**WORK ITEM**
Every line of the entries below that includes "您可以标记其他用户以通过电子邮件提请他们注意您的评论" belongs in the answer, copied as written.

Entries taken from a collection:
━━━━

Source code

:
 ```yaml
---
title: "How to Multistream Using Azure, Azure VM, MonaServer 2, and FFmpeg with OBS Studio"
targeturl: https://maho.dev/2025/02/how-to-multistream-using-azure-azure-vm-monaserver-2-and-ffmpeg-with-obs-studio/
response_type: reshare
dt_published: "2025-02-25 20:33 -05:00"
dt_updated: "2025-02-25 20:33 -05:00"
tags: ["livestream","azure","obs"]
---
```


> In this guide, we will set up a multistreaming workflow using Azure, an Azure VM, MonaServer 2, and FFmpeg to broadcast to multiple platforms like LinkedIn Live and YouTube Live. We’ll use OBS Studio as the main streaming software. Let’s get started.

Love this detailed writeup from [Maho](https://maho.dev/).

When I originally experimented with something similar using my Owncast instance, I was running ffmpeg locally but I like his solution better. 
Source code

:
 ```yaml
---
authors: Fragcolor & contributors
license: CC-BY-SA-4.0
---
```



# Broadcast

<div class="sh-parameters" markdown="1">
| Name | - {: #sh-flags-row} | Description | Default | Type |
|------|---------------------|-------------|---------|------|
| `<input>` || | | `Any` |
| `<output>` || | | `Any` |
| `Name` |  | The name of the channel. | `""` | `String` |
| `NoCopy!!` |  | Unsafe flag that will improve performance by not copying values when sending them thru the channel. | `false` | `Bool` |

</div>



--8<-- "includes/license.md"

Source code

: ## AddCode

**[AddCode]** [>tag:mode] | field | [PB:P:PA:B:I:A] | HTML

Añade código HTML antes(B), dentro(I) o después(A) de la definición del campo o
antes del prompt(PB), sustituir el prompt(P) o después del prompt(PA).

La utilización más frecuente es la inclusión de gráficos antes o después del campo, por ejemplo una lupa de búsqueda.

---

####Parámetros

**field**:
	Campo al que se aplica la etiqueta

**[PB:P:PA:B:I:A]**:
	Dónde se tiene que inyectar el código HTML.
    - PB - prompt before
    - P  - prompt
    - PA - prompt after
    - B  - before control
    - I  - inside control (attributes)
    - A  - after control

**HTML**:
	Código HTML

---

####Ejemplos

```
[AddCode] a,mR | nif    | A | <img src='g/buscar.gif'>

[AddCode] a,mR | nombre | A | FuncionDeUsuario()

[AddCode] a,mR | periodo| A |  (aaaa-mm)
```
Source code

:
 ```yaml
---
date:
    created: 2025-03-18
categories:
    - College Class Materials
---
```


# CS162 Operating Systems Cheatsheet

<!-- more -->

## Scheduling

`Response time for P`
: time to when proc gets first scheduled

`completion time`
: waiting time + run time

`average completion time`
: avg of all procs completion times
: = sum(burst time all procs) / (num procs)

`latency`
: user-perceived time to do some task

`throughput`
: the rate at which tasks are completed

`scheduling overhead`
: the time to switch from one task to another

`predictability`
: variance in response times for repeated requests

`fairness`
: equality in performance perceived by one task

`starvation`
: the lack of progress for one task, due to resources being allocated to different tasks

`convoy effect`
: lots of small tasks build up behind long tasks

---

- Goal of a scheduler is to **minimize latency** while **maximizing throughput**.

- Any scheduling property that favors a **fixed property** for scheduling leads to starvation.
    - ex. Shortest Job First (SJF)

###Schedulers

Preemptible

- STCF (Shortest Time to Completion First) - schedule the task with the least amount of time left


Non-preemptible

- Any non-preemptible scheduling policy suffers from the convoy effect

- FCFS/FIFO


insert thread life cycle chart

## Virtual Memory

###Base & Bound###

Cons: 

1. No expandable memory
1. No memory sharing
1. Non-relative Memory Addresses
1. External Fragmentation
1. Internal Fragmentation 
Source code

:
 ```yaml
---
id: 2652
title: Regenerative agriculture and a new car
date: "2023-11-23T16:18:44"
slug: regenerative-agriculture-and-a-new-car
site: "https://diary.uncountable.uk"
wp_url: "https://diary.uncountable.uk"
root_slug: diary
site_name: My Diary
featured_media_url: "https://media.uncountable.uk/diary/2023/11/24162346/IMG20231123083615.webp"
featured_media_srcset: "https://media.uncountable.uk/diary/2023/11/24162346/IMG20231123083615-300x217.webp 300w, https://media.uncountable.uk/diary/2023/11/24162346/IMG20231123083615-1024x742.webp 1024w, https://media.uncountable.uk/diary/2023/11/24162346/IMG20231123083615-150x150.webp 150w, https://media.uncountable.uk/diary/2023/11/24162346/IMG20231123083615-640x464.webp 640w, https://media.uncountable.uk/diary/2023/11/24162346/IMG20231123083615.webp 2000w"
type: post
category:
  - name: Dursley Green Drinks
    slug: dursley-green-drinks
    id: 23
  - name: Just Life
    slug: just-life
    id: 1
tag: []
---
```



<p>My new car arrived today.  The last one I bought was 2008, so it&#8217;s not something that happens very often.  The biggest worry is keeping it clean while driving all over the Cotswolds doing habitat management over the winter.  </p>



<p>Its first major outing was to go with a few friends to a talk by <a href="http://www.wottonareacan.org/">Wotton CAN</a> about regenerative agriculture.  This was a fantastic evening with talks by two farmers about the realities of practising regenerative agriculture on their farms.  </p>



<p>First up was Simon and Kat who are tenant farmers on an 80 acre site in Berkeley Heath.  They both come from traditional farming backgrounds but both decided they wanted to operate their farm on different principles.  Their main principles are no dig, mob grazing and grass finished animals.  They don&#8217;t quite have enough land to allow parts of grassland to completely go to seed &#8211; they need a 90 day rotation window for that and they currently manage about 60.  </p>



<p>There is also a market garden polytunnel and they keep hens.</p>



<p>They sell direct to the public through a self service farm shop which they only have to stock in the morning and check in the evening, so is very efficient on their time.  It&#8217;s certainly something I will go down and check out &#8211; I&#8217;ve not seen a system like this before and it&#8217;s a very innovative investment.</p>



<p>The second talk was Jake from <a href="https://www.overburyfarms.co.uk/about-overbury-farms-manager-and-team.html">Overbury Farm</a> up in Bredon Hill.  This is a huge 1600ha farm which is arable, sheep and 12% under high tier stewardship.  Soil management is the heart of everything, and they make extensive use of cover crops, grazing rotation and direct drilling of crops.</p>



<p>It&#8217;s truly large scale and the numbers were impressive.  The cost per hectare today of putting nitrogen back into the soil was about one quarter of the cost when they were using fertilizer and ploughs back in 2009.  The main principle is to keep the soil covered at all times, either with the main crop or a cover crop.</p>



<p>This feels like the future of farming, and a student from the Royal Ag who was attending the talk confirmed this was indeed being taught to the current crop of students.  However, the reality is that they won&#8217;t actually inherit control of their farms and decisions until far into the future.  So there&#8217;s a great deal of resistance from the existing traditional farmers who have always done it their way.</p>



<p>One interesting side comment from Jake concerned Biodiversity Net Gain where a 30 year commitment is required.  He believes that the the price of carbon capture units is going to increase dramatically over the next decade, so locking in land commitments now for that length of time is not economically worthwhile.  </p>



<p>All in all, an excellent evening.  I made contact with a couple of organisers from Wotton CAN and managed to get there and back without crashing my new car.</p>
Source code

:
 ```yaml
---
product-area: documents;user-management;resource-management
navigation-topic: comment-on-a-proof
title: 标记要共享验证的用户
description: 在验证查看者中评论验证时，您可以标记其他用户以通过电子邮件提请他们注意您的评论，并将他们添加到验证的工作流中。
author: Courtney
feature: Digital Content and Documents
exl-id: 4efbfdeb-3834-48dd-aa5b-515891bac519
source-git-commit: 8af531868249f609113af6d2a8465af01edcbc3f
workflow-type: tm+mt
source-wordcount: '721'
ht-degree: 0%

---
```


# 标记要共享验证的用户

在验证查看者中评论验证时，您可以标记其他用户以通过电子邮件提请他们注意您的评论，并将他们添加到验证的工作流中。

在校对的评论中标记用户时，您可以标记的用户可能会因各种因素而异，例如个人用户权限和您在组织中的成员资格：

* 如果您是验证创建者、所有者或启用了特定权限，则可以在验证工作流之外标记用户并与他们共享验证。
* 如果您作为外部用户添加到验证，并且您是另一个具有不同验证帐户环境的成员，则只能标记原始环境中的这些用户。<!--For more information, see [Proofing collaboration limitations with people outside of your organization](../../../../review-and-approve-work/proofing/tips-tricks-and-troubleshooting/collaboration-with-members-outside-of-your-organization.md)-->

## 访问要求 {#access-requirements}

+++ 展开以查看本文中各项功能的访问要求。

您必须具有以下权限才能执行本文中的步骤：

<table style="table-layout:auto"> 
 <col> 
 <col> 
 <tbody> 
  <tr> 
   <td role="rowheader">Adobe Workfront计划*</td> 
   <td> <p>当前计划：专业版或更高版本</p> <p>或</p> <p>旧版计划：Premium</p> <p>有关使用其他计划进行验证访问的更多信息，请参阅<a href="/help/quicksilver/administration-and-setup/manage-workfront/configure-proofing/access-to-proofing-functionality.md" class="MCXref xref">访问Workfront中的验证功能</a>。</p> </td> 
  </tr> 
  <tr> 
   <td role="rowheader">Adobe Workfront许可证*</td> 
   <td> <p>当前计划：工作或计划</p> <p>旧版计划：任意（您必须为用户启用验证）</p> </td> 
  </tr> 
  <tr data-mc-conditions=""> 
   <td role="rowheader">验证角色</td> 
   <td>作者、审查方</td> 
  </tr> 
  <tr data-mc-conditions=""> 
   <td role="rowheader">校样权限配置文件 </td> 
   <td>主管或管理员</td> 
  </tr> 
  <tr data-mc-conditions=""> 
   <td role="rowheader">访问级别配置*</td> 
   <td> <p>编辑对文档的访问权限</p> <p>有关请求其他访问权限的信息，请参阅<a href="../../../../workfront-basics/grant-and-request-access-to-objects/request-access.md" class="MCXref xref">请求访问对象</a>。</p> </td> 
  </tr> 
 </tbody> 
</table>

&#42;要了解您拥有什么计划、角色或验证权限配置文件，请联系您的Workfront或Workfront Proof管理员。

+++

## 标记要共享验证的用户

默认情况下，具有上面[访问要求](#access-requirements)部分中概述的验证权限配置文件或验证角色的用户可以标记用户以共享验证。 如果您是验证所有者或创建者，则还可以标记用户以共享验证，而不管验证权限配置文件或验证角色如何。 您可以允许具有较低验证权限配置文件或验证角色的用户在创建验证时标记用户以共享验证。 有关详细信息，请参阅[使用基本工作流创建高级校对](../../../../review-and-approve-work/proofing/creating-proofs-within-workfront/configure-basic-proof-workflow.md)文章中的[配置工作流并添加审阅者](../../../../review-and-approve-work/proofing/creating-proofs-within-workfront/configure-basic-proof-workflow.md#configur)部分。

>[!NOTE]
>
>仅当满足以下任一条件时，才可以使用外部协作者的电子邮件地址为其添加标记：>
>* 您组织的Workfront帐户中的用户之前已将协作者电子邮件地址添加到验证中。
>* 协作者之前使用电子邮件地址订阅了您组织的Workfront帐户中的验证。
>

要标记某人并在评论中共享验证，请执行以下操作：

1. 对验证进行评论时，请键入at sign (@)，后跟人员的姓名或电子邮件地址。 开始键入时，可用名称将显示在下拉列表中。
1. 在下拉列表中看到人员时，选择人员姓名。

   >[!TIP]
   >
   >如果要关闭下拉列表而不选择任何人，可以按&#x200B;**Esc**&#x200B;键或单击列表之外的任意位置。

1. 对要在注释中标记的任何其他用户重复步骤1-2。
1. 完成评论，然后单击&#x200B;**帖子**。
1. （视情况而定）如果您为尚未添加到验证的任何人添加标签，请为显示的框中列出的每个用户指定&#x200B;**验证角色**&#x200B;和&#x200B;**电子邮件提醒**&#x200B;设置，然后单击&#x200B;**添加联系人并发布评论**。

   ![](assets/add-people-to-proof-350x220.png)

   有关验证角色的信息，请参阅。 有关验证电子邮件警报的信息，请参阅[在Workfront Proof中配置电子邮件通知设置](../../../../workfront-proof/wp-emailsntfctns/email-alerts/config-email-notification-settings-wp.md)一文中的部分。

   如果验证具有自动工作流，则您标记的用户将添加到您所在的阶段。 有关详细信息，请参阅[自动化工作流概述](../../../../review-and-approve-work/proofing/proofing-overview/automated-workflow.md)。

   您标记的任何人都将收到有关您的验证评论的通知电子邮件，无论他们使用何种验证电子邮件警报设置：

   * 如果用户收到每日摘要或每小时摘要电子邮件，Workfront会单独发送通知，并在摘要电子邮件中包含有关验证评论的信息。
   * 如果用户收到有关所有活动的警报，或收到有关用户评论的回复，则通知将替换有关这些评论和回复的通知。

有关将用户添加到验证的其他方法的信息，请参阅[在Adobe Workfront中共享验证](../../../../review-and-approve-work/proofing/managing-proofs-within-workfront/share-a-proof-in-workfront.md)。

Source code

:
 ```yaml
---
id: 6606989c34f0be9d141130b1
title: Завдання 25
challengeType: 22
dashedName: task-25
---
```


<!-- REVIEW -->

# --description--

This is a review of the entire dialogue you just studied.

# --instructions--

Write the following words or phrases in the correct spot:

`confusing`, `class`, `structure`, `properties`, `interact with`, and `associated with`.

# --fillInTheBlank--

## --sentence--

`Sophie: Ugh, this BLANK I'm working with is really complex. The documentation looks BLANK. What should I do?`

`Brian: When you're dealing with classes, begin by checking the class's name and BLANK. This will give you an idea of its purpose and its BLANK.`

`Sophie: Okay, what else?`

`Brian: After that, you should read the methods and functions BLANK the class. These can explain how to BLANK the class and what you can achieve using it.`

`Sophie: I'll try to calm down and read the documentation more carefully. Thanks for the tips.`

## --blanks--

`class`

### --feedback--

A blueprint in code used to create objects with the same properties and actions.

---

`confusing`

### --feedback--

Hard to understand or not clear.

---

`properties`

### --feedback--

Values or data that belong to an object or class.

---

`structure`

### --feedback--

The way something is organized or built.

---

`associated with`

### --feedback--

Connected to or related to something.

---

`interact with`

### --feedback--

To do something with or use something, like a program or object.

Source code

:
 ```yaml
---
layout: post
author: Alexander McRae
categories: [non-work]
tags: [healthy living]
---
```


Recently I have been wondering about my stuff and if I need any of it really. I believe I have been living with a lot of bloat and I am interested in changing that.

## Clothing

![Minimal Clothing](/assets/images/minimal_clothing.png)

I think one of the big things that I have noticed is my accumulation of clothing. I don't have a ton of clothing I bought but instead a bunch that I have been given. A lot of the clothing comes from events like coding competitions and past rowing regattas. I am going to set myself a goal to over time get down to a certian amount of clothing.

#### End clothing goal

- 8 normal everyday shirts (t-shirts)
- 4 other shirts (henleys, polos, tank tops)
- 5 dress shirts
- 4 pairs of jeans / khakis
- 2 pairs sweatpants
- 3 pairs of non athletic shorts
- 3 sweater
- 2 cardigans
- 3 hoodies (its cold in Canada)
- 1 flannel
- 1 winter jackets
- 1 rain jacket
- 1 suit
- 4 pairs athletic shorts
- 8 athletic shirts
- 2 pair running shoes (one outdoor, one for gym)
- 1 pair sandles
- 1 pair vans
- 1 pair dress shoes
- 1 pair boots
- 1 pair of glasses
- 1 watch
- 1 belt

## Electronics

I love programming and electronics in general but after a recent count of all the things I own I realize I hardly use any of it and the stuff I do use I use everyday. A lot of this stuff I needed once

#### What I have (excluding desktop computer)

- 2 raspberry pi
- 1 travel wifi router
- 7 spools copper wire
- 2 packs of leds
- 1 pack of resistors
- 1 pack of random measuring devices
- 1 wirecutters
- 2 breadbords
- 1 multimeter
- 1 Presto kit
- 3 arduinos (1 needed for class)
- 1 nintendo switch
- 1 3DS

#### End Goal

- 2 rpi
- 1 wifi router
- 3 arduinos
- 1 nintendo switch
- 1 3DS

━━━━

**TASK OUTPUT**
description: 在验证查看者中评论验证时，您可以标记其他用户以通过电子邮件提请他们注意您的评论，并将他们添加到验证的工作流中。
在验证查看者中评论验证时，您可以标记其他用户以通过电子邮件提请他们注意您的评论，并将他们添加到验证的工作流中。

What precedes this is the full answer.